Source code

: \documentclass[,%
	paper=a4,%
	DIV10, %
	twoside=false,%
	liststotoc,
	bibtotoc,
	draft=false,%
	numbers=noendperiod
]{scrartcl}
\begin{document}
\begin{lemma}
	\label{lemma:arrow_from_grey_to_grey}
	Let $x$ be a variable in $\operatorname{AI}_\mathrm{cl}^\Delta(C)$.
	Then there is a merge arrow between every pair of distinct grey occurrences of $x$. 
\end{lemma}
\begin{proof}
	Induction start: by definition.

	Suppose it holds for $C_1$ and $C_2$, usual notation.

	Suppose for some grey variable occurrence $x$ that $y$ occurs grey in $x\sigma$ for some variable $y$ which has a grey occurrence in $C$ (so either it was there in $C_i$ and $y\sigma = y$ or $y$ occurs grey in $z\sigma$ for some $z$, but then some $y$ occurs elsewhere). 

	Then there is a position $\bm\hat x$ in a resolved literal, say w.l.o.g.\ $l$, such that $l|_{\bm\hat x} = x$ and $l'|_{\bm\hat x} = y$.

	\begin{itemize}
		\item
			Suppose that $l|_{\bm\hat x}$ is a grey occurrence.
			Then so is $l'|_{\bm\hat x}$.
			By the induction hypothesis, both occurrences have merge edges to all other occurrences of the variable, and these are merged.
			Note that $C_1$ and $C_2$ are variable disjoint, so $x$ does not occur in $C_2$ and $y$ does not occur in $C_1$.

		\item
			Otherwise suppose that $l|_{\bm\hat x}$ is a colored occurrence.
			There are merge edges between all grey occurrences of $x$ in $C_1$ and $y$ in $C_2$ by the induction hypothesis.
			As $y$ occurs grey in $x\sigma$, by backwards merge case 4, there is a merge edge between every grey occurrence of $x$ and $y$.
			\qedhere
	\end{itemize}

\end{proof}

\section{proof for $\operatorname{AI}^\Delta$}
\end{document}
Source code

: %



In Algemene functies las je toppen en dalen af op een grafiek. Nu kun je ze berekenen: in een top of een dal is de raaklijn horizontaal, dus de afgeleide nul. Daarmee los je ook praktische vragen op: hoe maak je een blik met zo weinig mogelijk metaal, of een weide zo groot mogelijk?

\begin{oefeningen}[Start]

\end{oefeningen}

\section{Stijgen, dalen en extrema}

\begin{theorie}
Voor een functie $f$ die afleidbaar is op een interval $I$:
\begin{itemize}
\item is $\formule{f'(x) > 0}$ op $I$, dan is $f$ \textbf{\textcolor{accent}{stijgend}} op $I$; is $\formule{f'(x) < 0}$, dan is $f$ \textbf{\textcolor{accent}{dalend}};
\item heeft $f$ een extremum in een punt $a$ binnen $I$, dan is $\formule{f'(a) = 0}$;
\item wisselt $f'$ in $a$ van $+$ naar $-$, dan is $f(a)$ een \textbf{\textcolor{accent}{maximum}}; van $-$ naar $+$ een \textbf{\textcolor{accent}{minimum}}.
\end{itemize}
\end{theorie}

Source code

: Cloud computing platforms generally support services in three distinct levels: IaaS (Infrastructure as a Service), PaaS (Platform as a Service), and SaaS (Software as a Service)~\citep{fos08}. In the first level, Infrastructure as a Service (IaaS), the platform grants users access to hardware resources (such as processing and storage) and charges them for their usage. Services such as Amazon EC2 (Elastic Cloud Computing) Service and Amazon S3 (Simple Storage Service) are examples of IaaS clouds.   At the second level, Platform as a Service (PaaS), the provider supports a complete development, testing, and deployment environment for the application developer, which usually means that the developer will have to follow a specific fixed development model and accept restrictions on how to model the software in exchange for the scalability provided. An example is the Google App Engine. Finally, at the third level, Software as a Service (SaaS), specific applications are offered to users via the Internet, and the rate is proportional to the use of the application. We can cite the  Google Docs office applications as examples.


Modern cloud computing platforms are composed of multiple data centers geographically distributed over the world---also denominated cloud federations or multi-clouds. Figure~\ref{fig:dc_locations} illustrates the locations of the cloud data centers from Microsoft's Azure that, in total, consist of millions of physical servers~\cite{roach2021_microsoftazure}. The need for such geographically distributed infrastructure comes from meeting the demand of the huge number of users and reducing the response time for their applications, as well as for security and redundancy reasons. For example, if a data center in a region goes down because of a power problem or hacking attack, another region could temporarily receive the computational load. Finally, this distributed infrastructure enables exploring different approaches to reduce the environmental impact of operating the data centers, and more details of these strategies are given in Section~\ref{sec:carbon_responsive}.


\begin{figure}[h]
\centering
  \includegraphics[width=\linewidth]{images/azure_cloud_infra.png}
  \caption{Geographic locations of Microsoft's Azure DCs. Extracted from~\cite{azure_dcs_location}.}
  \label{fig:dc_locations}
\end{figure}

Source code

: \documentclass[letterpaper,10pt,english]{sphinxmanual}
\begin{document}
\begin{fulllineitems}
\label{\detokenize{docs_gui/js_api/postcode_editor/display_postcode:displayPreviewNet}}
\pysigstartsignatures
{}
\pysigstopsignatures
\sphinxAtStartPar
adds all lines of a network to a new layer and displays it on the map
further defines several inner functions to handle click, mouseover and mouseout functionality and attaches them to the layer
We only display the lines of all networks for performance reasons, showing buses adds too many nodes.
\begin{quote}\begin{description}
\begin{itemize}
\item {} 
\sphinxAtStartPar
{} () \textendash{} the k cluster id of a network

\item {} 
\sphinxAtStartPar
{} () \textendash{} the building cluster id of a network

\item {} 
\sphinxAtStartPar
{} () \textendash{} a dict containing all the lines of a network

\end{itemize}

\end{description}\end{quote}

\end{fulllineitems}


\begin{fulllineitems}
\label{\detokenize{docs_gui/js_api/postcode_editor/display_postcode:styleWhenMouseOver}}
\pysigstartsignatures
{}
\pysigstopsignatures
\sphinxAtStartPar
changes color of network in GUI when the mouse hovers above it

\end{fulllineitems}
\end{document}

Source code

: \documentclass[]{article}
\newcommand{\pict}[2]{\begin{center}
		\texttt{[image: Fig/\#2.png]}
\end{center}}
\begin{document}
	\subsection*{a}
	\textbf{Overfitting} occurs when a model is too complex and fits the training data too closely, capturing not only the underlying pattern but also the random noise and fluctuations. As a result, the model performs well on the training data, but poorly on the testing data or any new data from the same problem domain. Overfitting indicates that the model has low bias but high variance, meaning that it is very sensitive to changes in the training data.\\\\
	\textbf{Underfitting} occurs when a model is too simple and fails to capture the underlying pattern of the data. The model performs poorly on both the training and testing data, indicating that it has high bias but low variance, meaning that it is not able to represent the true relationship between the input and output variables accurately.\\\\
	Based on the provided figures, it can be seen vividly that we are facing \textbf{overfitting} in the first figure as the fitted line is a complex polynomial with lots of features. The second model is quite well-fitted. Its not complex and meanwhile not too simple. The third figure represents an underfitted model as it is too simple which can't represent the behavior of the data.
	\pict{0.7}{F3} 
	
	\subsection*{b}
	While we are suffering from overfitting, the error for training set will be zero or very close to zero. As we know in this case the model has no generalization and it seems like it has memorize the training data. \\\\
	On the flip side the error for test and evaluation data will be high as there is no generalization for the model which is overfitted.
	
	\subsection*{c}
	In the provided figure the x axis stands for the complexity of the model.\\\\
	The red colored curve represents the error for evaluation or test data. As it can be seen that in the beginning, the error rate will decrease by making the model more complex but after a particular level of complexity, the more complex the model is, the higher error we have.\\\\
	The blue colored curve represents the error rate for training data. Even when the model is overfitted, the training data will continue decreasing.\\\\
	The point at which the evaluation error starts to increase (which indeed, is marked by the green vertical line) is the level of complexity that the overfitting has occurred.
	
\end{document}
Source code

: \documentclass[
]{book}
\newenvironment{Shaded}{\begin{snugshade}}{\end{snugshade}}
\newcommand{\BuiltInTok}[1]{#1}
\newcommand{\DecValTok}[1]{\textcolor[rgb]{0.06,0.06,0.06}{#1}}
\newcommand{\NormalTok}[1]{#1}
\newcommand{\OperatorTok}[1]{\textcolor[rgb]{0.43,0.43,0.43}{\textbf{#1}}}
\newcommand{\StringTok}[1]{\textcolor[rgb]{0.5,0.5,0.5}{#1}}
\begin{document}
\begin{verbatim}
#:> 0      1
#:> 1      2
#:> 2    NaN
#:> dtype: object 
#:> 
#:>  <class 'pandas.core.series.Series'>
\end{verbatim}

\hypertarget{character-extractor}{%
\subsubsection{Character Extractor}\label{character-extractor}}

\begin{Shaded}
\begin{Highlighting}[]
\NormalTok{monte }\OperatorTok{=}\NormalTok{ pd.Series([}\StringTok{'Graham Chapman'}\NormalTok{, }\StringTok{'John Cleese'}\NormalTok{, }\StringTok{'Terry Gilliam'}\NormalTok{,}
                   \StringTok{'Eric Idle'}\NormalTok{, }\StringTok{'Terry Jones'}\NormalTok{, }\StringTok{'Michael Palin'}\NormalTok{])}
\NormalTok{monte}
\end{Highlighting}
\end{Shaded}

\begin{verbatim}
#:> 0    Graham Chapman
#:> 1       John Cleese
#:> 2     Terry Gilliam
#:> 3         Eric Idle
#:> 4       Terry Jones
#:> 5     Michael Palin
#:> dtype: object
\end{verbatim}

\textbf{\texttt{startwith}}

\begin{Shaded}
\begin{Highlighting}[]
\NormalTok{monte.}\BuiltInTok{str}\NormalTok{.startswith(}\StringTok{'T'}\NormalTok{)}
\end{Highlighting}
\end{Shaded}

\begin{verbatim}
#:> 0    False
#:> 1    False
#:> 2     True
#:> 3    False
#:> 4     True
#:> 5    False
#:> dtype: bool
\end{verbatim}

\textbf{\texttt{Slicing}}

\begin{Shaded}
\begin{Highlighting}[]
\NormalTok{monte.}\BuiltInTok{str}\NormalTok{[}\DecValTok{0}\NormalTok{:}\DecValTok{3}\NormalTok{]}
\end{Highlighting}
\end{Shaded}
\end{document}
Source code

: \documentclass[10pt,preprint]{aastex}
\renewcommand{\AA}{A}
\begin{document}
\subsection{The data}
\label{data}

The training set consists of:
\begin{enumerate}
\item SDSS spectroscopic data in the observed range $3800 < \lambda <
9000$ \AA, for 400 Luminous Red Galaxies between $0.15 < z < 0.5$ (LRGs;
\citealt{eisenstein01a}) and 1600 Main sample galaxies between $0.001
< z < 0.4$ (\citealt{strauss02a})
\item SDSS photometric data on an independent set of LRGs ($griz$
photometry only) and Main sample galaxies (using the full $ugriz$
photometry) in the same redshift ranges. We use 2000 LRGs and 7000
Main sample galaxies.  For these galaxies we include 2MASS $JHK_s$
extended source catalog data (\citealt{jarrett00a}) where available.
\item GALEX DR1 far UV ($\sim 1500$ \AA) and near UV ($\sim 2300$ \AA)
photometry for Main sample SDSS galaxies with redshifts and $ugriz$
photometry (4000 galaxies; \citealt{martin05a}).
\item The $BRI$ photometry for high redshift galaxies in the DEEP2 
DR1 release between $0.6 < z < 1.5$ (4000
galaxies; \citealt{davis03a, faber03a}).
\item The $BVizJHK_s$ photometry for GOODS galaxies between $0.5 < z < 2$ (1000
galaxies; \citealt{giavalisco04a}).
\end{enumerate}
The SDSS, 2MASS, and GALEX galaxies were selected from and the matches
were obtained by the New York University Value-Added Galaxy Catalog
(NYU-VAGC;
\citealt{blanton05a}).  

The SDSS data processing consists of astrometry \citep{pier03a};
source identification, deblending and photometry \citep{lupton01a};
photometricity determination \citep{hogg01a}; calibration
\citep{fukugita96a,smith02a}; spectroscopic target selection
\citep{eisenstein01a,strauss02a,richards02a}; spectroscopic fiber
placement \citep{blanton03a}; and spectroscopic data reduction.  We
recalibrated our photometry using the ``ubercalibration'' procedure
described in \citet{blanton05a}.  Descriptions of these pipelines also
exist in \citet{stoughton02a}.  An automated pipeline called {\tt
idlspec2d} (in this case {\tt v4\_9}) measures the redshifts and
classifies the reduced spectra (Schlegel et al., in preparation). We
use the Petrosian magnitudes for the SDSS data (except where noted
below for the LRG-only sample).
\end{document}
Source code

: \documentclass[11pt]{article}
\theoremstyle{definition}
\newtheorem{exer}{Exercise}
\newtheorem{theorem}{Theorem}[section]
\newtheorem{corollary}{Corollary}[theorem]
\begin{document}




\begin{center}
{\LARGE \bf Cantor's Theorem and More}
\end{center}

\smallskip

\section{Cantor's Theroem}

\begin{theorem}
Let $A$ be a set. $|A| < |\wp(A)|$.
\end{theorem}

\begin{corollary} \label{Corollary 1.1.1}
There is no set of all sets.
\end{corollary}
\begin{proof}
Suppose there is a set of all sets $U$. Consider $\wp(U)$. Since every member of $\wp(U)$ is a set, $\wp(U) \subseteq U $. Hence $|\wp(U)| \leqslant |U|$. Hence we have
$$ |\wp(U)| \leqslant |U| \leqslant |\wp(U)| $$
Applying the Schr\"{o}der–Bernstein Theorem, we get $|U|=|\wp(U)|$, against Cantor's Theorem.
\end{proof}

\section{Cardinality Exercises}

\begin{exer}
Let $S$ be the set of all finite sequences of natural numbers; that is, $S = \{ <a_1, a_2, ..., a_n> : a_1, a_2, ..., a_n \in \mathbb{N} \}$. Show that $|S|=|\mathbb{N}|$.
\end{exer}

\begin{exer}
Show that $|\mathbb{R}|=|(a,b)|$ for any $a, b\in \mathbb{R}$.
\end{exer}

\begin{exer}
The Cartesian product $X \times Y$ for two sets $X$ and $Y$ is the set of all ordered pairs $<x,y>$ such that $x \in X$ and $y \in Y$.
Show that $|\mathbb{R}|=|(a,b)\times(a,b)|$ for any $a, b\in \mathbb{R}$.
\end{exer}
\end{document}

· · · ·

▶ **PROBLEM DETAILS**:
All lines from the opening of the material through the line that contains "Then there is a merge" are to be printed exactly, with no others.

▶ **SOLUTION TO THIS TASK**:
Source code

: \documentclass[,%
	paper=a4,%
	DIV10, %
	twoside=false,%
	liststotoc,
	bibtotoc,
	draft=false,%
	numbers=noendperiod
]{scrartcl}
\begin{document}
\begin{lemma}
	\label{lemma:arrow_from_grey_to_grey}
	Let $x$ be a variable in $\operatorname{AI}_\mathrm{cl}^\Delta(C)$.
	Then there is a merge arrow between every pair of distinct grey occurrences of $x$. 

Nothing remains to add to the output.